But community groups have previously raised concerns that BNO visa holders will need help to find jobs and housing.
Jabez Lam, the manager of one group, Hackney Chinese Community Services, said he thought around 7,000 people had arrived already.
Many have booked into hotels or Airbnbs while they look for rented accommodation, he said.
“We believe as the lockdown eases that rate will accelerate,” said Mr Lam.
His charity has already raised concerns with the government about school admissions and the right to obtain tenancies.
It also urged police to step up action against UK-based supporters of the Chinese government who might target Hong Kongers.
Simon Cheng, the chairman of another charity, Hong Kongers in Britain, said the UK government should also offer to help people who had taken part in protests against Beijing but who were not eligible for BNO visas.

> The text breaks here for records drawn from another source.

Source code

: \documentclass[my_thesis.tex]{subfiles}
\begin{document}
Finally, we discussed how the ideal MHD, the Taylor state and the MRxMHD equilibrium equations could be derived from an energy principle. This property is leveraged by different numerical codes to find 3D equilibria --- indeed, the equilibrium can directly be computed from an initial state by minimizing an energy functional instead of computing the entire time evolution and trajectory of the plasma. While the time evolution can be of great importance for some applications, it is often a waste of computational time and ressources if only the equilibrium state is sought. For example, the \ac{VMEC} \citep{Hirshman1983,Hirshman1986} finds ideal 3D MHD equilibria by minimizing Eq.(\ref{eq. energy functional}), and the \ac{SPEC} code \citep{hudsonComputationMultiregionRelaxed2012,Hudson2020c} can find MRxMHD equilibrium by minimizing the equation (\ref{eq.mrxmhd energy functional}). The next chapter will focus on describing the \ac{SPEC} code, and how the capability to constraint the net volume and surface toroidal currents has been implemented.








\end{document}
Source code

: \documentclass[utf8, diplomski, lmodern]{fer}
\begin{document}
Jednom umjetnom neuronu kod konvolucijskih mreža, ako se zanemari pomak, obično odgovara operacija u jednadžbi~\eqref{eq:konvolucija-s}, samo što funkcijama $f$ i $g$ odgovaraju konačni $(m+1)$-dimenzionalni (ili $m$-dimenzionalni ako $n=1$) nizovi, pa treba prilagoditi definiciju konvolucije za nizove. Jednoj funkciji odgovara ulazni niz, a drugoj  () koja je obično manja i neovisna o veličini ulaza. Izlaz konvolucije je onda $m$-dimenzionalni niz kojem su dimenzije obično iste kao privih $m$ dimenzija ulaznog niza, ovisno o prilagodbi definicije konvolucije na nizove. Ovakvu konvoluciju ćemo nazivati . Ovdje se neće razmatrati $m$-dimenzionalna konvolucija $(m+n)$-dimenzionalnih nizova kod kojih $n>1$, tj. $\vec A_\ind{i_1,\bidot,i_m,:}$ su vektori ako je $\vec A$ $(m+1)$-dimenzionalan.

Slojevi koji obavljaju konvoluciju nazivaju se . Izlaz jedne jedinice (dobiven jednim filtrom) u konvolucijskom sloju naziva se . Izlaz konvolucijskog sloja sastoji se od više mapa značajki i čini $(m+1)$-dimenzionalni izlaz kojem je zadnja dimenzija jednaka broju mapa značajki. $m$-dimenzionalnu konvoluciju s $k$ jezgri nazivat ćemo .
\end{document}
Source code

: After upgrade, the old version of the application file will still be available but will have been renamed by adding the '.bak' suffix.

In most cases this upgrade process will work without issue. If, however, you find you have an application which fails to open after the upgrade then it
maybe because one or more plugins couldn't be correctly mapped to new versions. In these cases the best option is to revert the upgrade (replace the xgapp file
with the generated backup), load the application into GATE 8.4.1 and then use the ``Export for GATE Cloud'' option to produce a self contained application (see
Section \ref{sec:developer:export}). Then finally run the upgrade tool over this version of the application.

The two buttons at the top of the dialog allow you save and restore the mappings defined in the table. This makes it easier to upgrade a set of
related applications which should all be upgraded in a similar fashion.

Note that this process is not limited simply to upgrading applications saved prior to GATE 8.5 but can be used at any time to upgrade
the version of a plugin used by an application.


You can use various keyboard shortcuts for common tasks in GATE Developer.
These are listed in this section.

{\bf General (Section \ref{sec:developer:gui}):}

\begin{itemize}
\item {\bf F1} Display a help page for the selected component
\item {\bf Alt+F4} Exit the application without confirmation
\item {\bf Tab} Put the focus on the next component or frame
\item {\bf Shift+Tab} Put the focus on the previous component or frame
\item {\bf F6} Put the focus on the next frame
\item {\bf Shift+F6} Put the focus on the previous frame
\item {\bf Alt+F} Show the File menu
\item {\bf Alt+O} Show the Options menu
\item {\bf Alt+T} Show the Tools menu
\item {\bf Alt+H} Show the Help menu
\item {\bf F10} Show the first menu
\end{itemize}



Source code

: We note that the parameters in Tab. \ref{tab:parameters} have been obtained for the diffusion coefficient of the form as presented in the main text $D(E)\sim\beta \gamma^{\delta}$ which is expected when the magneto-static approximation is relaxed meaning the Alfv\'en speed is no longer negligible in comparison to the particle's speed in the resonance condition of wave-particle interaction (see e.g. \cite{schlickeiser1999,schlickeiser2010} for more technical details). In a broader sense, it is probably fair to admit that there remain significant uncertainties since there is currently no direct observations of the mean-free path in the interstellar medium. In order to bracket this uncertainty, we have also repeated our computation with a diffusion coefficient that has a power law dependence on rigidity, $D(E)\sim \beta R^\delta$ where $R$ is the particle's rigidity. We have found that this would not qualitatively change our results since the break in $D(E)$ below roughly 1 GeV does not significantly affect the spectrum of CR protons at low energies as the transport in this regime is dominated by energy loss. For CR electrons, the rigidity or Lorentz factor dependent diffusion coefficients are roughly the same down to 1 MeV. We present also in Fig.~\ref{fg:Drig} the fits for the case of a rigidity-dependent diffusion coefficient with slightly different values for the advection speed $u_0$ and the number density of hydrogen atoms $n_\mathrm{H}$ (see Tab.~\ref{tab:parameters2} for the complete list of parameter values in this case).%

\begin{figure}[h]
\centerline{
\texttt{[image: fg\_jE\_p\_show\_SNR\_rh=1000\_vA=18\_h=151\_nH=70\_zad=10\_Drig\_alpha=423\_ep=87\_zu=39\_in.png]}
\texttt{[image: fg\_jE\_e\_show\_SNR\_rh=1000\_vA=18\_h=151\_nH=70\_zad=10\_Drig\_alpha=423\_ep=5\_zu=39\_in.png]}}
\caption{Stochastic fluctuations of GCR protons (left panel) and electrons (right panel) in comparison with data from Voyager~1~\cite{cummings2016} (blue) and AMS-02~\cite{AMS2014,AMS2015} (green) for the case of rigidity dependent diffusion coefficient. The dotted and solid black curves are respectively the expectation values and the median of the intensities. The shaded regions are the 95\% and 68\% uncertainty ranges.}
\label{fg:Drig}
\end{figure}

He said: “The BNO visa scheme is rather a life-boat scheme for rescuing people out of tyranny, and some of those may need actual help for resettlement, and to have a launch pad to contribute more to the UK economy and for sure, UK democracy.”
Although the BNO visa states holders have no recourse to public funds in the UK, the government says those who become destitute may be offered assistance to access social housing and other benefits.
There will be 12 virtual “welcome hubs” in the nations and English regions to provide access to housing, education and employment.
Teaching material about the UK’s historical links with Hong Kong will be given to schools.